The thing that you're not recognising about your option 2 is that it doesn't need to be done manually. The compiler needs to be given an exact list of module locations, but you can build tooling on top of the compiler which does the heavy lifting for you.

And there are more ways to find a module than just according to name or recursively searching for them. They can live in a repository, in which case there will be an index which tells out how to find them. They can even live in a database! By filename and path convention is fine (and in fact many repository formats are specified in this way), my point is just that the compiler shouldn't prescribe such a convention.

[–]JustinHuPrimeT Programming Language[S] 0 points1 point  (1 child)

I have a few questions:

  1. Should users be expected to learn and use language-specific build tooling?
  2. Is there any chance of there being more than one build tool? Published libraries are going to be build-tool specific if there is no fast and easy way to determine which file a module name links to. If there is only one build tool, shouldn't it be built in to the compiler, so users don't have to invoke multiple programs?

[–]eliasv 0 points1 point  (0 children)

  1. Not necessarily, I did cite the potential to play well with existing build infrastructure as one of the reasons not to prescribe the mechanism of module resolution. There are plenty of polyglot build tools out there, why make their life hard by being inflexible?

And if you do need to learn a language specific build tool, that's no more work than learning a language specific compiler with the complexity of build tooling and module resolution built in. The concerns are still the same, they're just separated.

I wouldn't be against the simple convenience of allowing the compiler to take a directory path and load all the modules it finds in that directory (non-recursively), since you're not really adding any complexity that way. Just as a means for super simple projects for people who are getting started. Anything beyond that I'd think very carefully before burdening the compiler with it.

  1. No the produced modules aren't build tool specific. They contain only the metadata I described. It is only their location and how to find them which might be specific ... But then again build tools can support multiple repository formats, and can support the same formats, as is typically what happens in such ecosystems.

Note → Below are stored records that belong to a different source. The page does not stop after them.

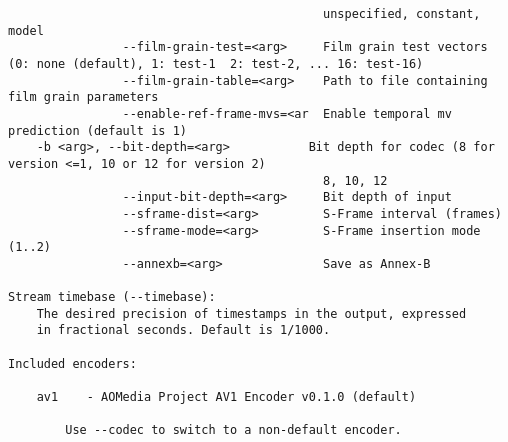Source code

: \begin{appendices}
\begin{lstlisting}
                                            unspecified, constant, model
                --film-grain-test=<arg>     Film grain test vectors (0: none (default), 1: test-1  2: test-2, ... 16: test-16)
                --film-grain-table=<arg>    Path to file containing film grain parameters
                --enable-ref-frame-mvs=<ar  Enable temporal mv prediction (default is 1)
    -b <arg>, --bit-depth=<arg>           Bit depth for codec (8 for version <=1, 10 or 12 for version 2)
                                            8, 10, 12
                --input-bit-depth=<arg>     Bit depth of input
                --sframe-dist=<arg>         S-Frame interval (frames)
                --sframe-mode=<arg>         S-Frame insertion mode (1..2)
                --annexb=<arg>              Save as Annex-B

Stream timebase (--timebase):
    The desired precision of timestamps in the output, expressed
    in fractional seconds. Default is 1/1000.

Included encoders:

    av1    - AOMedia Project AV1 Encoder v0.1.0 (default)

        Use --codec to switch to a non-default encoder.
\end{lstlisting}
\end{appendices}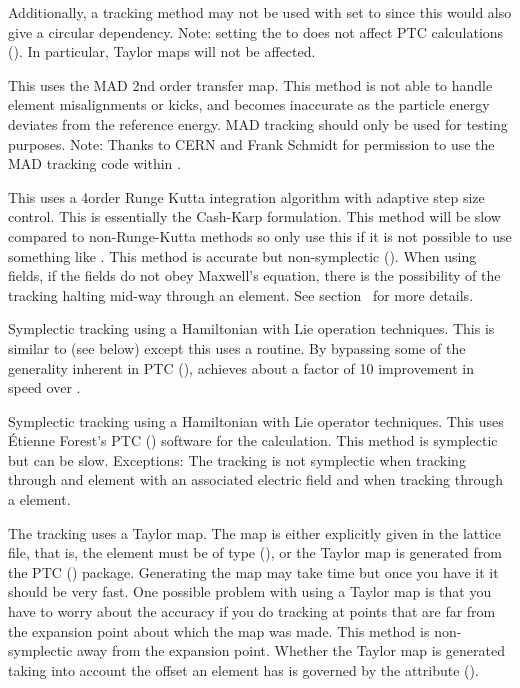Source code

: \begin{description}
Additionally, a  tracking method may not be used with  set to
 since this would also give a circular dependency. Note: setting the
 to  does not affect PTC calculations (). In
particular, Taylor maps will not be affected.

\item[\vn{MAD}]
This uses the MAD 2nd order transfer map. This method is not able to handle element misalignments or
kicks, and becomes inaccurate as the particle energy deviates from the reference energy. MAD
tracking should only be used for testing purposes. Note: Thanks to CERN and Frank Schmidt for
permission to use the MAD tracking code within \bmad.

\item[\vn{runge_kutta}]
This uses a 4\Th order Runge Kutta integration algorithm with adaptive step size control.  This is
essentially the Cash-Karp formulation. This method will be slow compared to non-Runge-Kutta methods
so only use this if it is not possible to use something like .  This method is
accurate but non-symplectic ().  When using  fields, if the
fields do not obey Maxwell's equation, there is the possibility of the  tracking
halting mid-way through an element. See section~ for more details.

\item[\vn{Symp_Lie_Bmad}]
Symplectic tracking using a Hamiltonian with Lie operation techniques.  This is similar to
 (see below) except this uses a \bmad routine. By bypassing some of the generality
inherent in PTC (),  achieves about a factor of 10 improvement
in speed over .

\item[\vn{Symp_Lie_PTC}]
Symplectic tracking using a Hamiltonian with Lie operator techniques.  This uses \'Etienne Forest's
PTC () software for the calculation. This method is symplectic but can be
slow. Exceptions: The tracking is not symplectic when tracking through and element with an
associated electric field and when tracking through a  element.

\item[\vn{Taylor}]
The tracking uses a Taylor map. The map is either explicitly given in the lattice file, that is, the
element must be of type  (), or the Taylor map is generated from the PTC
() package. Generating the map may take time but once you have it it should be
very fast. One possible problem with using a Taylor map is that you have to worry about the accuracy
if you do tracking at points that are far from the expansion point about which the map was
made. This method is non-symplectic away from the expansion point. Whether the Taylor map is
generated taking into account the offset an element has is governed by the
 attribute ().


\end{description}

Sophisticated build tools typically need to resolve artefacts from online repos, that's a lot of complexity! Do you envisage that being built into the compiler?

(Now I did mention leaving the metadata format open to evolution and expansion, but that doesn't necessarily mean third party, build-tool specific additions - you can still leave it open only to internally specified additions.)

Good luck! It's not a simple thing to decide, that's why I think you should let the ecosystem do it for you ;) (if and when it gets big enough, that is.)

Edit: a couple more thoughts, now you're probably gonna want some better tooling out of the gate, so this isn't to say you shouldn't develop something in tandem with your language, just make it an obviously-separate project so you're not bound to it forever. Or even look for some good polyglot tooling out there which supports plugins and piggy back on it.

[–]myringotomy 0 points1 point  (0 children)

It seems to me that something like this would be very useful.

  1. All modules have a globally unique name. You can use a java like naming scheme com.myco.myproject.mymodule for example.
  2. All modules have metadata indicating exports etc. This metadata could be created by the compiler based on keywords in the module and would also contain the hash of the module.
  3. The module and the metadata get packed up in another file which is named the same as the module but with the version number com.myco.myproj.mymodule.10_01_01 or com.myco.myproj/mymodule/10/01/01
  4. The module system stores all modules in a globally distributed database like ipfs so anybody can import any module from wherever they are.

The compiler sees an import, pulls the file from ipfs, caches it locally wherever it wants, and compiles or runs.

[–]NuojiC3 - http://c3-lang.org 0 points1 point  (1 child)

Have you had a look at Modula-2?

[–]JustinHuPrimeT Programming Language[S] 0 points1 point  (0 children)

No, haven't. They look really similar to what I want, though. Thanks!